For the Coalition, the 2019 results show that the Caisse must set more ambitious climate objectives that respect climate science and that it must be consistent and stop investing in fossil fuels and related infrastructure such as pipelines.

According to the coalition’s report, the CDPQ has continued its work to reorient towards renewable energies and low-carbon investments. The indicators used by the Caisse indicate that its Investment Strategy to Meet the Climate Challenge has helped reduce its emissions per dollar invested. However, the coalition deplores the lack of a target and an indicator associated with the reduction of emissions in absolute terms.

According to the 2019 report, emissions per dollar invested in the CDPQ were down 12% in 2019, following a 9% drop in 2018. “As we demonstrated in our recently published Analysis of the Performance of the Caisse de dépôt et placement du Québec’s Carbon 50 between 2011 and 2019, the decrease in emissions in 2018 was largely explained by the withdrawal of high-emitting sectors, notably the oil sands. We have good reason to believe that the Caisse’s climate strategy has the effect of leading it to continue to informally disinvest in these sectors. We also note that in 2019, the proportion of the value of the energy portfolio in relation to the overall portfolio has decreased by 1% to 5%,” said Sébastien Collard, spokesperson for the coalition.

Diego Creimer of the David Suzuki Foundation salutes the CDPQ’s investments in renewable and low-carbon energy. “Fossil energy disinvestment players are aware of the concern of fund managers to retain a variety of assets to increase the resilience of their portfolios. By divesting fossil assets in order to make the transition, the Caisse is showing that managers can allocate considerable sums to the energies of tomorrow, a sector that generates stable income, creates many well-paid jobs and contributes to resolving the climate crisis”.

Despite its climate commitments, the Caisse continues to invest in fossil fuels and climate-damaging infrastructures. For example, in 2019 it acquired, in partnership with Engie, the gas company Transportadora Associada de Gás (TAG) for more than $3 billion.
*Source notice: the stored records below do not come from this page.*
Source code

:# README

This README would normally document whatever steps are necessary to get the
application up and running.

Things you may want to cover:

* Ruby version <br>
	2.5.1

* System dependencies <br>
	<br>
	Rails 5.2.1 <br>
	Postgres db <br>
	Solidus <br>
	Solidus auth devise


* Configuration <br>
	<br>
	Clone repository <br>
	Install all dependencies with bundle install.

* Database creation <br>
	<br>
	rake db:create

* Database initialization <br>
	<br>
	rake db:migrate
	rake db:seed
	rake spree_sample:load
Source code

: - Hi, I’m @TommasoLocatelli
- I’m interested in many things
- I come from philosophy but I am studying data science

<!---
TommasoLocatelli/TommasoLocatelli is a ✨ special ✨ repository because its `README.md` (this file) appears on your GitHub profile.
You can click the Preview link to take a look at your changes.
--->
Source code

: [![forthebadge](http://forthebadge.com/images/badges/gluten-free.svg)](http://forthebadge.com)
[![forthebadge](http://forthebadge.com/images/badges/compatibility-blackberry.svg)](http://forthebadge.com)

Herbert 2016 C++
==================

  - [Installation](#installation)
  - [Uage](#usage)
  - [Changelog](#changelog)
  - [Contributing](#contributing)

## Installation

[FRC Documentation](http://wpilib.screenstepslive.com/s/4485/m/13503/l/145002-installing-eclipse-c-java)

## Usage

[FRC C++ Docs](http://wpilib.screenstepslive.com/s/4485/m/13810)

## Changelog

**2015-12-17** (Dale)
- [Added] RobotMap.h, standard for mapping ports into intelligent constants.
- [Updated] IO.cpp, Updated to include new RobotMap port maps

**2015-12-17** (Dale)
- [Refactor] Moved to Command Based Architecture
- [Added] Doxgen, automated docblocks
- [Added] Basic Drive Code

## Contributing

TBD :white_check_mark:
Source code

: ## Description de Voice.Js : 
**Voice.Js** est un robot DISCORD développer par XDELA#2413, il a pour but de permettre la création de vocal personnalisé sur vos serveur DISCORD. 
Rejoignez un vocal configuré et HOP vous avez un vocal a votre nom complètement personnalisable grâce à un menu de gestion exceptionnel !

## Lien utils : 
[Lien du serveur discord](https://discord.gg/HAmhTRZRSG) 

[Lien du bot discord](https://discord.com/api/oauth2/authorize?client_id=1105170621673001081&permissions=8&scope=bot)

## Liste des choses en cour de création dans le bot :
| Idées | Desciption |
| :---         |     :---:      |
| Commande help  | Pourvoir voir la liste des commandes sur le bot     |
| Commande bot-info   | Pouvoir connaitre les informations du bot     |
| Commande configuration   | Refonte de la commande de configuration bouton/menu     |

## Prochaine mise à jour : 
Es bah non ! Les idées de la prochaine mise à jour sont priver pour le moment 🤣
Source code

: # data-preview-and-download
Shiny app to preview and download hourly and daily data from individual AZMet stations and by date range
This company operates 4,500 km of pipelines in Brazil in a growing gas market. The Coalition believes that the Caisse can and must play a key role in economic recovery by being exemplary and completely ceasing to invest in fossil fuels while focusing on low-carbon investments.

Mélanie Busby of Mobilisation environnement Ahuntsic-Cartierville hopes that the Caisse will continue in this direction this year. However, “we recently learned that the Caisse had increased its interest in Suncor by 10%, its interest in the giant ExxonMobil by 29% and tripled its interest in Conoco Phillips, which goes against its decarbonization objectives. This is a worrisome sign. Today’s good results do not exempt the Caisse from its obligation to be more consistent and fully aligned with climate science.”

“This is a step in the right direction, but the Fund’s disinvestment targets are not ambitious enough to comply with the Paris Accord and contribute to limiting global warming to 1,5℃. If the Caisse wants to become a true climate leader, it must stop investing in fossil fuels and raise its targets to respect climate science that calls for a 50% reduction in global CO2 emissions by 2030 and the achievement of carbon neutrality by 2050,” said Patrick Bonin of Greenpeace Canada.